En effet, à l’ appel de l’intersyndical autonome, quelques dizaines d’enseignants et de travailleurs de l’ éducation ont fait le pied de grue au niveau de la grande poste dans l’espoir d’être autorisés à accéder au palais du gouvernement pour remettre leurs doléances aux autorités concernées, mais en vain. Les accès, menant vers la chefferie du gouvernement, ont tous été bouclés pour empêcher les « manifestants » de s’y approcher. Devant le refus des « grévistes » d’évacuer la rue, les forces anti- émeutes ont chargé la foule. D’après le secrétaire national du CNAPEST, Ali Lamdani, plusieurs enseignants ont été « matraqués » et certains embarqués au commissariat , avant d’être relâchés vers 14 heures. « Nous avons été dispersés avec violence » nous a dit, hier, M. Lamdani en soulignant que le seul tort de l’intersyndical est de revendiquer l’ ouverture d’un dialogue avec le gouvernement, et qui n’a cessé justement, dit-il, d’appeler à cela. « Nous sommes étonnés de voir, qu’après trois jours de grève, le gouvernement fait la sourde oreille et feint d’ignorer notre mouvement » fait savoir le responsable du CNAPEST en notant que « les négociations avec le gouvernement semblent se résumer à la matraque ». Ceci étant, M. Lamdani a déclaré, hier, que « malgré la répression d’hier, les fonctionnaires sont déterminés à poursuivre leur contestation. »

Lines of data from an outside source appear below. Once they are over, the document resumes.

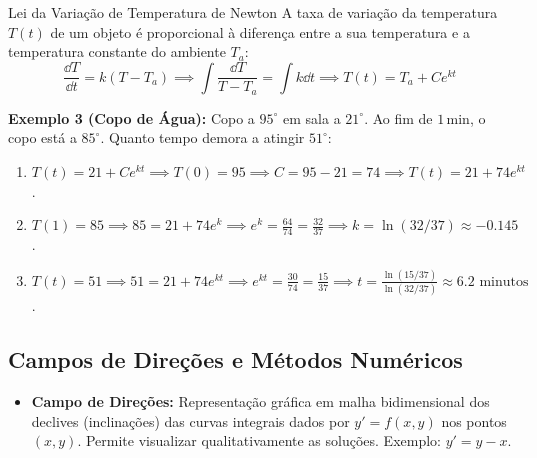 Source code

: \documentclass[11pt,a4paper]{article}
\begin{document}
\noindent\begin{theorembox}{Lei da Variação de Temperatura de Newton}
  A taxa de variação da temperatura $T(t)$ de um objeto é proporcional à diferença entre a sua temperatura e a temperatura constante do ambiente $T_a$:
  \[
    \frac{\dd T}{\dd t} = k(T - T_a) \implies \int \frac{\dd T}{T-T_a} = \int k \dd t \implies T(t) = T_a + C e^{kt}
  \]

  \vspace{1em}

  \textbf{Exemplo 3 (Copo de Água):} Copo a $95^\circ$ em sala a $21^\circ$. Ao fim de $1$\,min, o copo está a $85^\circ$. Quanto tempo demora a atingir $51^\circ$:
  \begin{enumerate}
    \item $T(t) = 21 + C e^{kt} \implies T(0) = 95 \implies C = 95 - 21 = 74 \implies T(t) = 21 + 74 e^{kt}$.
    \item $T(1) = 85 \implies 85 = 21 + 74 e^{k} \implies e^k = \frac{64}{74} = \frac{32}{37} \implies k = \ln(32/37) \approx -0.145$.
    \item $T(t) = 51 \implies 51 = 21 + 74 e^{kt} \implies e^{kt} = \frac{30}{74} = \frac{15}{37} \implies t = \frac{\ln(15/37)}{\ln(32/37)} \approx 6.2 \text{ minutos}$.
  \end{enumerate}
\end{theorembox}

\newpage

\subsection{Campos de Direções e Métodos Numéricos}
\begin{itemize}
  \item \textbf{Campo de Direções:} Representação gráfica em malha bidimensional dos declives (inclinações) das curvas integrais dados por $y' = f(x, y)$ nos pontos $(x, y)$. Permite visualizar qualitativamente as soluções. Exemplo: $y' = y - x$.
\end{itemize}
\end{document}
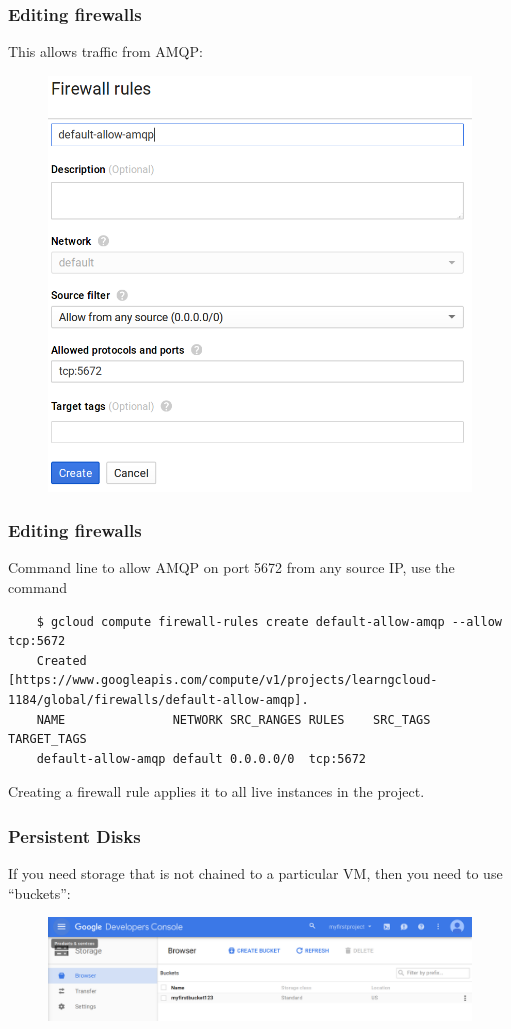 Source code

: \documentclass[9pt]{beamer}
\begin{document}
\begin{frame}[fragile]
  \frametitle{Editing firewalls}
  This allows traffic from AMQP:
  \begin{figure}
    \includegraphics[scale=0.2]{figures/DefineFirewall.png}
  \end{figure}
\end{frame}

\begin{frame}[fragile]
  \frametitle{Editing firewalls}
  Command line to allow AMQP on port 5672 from any source IP, use the command
  \begin{verbatim}
    $ gcloud compute firewall-rules create default-allow-amqp --allow tcp:5672
    Created [https://www.googleapis.com/compute/v1/projects/learngcloud-1184/global/firewalls/default-allow-amqp].
    NAME               NETWORK SRC_RANGES RULES    SRC_TAGS TARGET_TAGS
    default-allow-amqp default 0.0.0.0/0  tcp:5672
  \end{verbatim}
  Creating a firewall rule applies it to all live instances in the project.
\end{frame}

\begin{frame}[fragile]
  \frametitle{Persistent Disks}
  If you need storage that is not chained to a particular VM, then you need to use ``buckets'':
  \begin{figure}
    \includegraphics[scale=0.2]{figures/Buckets.png}
  \end{figure}
\end{frame}
\end{document}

« Nous sommes optimistes car il existe une nouvelle culture syndicale qui prend racine en Algérie » dira le secrétaire national du CNAPEST qui n’écarte pas, cependant, d’aller vers d’ autres actions après concertation de la base.
Il faut noter que les manifestants arrêtés ont été auditionnés par la police puis conduits à l’hôpital pour être auscultés avant d’être enfin libérés pour rejoindre leurs camarades et leurs familles.Dans un communiqué parvenu à notre rédaction , la Ligue algérienne pour la défense des droits de l’ homme (LADDH) a tenu à exprimer son « soutien total aux syndicats autonomes pour l’exercice de leurs droits » et exhorte les pouvoirs publics pour ouvrir le dialogue social avec les syndicats en question. « La LADDH rappelle que les libertés syndicales, notamment le droit de grève, les libertés de réunions et de manifestations sont consacrées par la constitution et les conventions internationales ratifiées par l’Algérie » lit -on dans le communiqué qui dénonce la dispersion brutale ainsi que l’interpellation des syndicalistes par les brigades anti-émeutes.